I am. Obviously I am. I don't think I'm exactly old fashioned about courtship. I'm not really big on commitment or formal agreements. I'm not terribly interested in marriage. I tend to see dating as a sort of bizarre sport one plays to keep busy and social and entertained on those nights when one's friends are too busy to get together (which may not be a healthy attitude - but I'm okay with that). I'm actually very much like the male stereotype in that sense. I have spent a great deal more of my adult life casually dating than in serious relationships. When I have found someone so pleasant as to induce me to make a commitment (which has happened several times), I still expect to be pursued on some level.
It's not that I want any man in my life to be a pushover, far from it. I just want him to be willing to take the extra step, put forth some effort. I don't want anyone flinging themselves at my feet, which I detest. In the awkward social politics of dating, the subservient beau is the equivalent of prey that has already died. There's no effort required and, therefore, he loses all appeal.
I just don't like to be the one who's running around after someone. It's undignified. Messy. And, admittedly, not very ladylike. Men look dashing when they pursue someone, women look harried or needy. It might be wrong but it's most often true. Some few women can pull off the role of predator without loss of dignity. I am not typically one of them. I don't see the point in bothering with a man who doesn't think I'm worth the effort of initiating a phone call or a dinner invite and sending the occasional card or bouquet. I'm not particularly a fan of flowers. I AM, however, a big fan of knowing someone felt it was worth the trouble to get them. That's what is so great about flowers. Sure, they're pretty. But it's really an important sign of effort when sent by a potential suitor and THAT is the real appeal.

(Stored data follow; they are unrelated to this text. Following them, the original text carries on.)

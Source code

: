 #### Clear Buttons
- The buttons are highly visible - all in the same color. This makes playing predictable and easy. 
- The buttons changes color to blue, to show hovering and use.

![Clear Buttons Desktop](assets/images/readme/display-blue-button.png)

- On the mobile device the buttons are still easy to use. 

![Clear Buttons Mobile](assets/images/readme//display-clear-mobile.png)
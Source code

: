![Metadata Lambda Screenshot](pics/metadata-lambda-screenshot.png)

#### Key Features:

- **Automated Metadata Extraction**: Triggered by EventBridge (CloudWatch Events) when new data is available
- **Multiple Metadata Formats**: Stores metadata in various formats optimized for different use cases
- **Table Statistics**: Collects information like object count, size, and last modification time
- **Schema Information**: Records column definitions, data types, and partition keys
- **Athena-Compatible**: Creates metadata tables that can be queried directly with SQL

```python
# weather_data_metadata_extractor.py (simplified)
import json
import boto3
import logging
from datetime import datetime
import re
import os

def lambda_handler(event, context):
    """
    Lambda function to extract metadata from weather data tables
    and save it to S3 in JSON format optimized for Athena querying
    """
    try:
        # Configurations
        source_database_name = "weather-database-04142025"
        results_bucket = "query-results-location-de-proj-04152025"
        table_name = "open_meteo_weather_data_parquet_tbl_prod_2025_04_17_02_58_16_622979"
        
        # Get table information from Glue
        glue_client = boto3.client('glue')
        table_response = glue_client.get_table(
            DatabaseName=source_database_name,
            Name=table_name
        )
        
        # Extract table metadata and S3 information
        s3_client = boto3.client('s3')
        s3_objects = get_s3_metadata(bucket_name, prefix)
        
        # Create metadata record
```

The problem is, I had a hard time trying to figure out how to explain to my friend WHY my attitude toward dating is far from anti-feminist. I'm not saying I would never be the first to ask a guy out or make the first move. On the whole, however, I perceive the more powerful position to be that of the pursued and not that of the pursuer. As long as a girl isn't spending her nights waiting by the phone (I hope none of us are still doing that. Talk about an outmoded idea of appropriate dating behavior!), then I don't see how it makes me less a feminist to prefer to be in the driver's seat. Make no mistake, the person doing the chasing is always in less control than the person being chased. The person being chased chooses when and if they wish to be caught.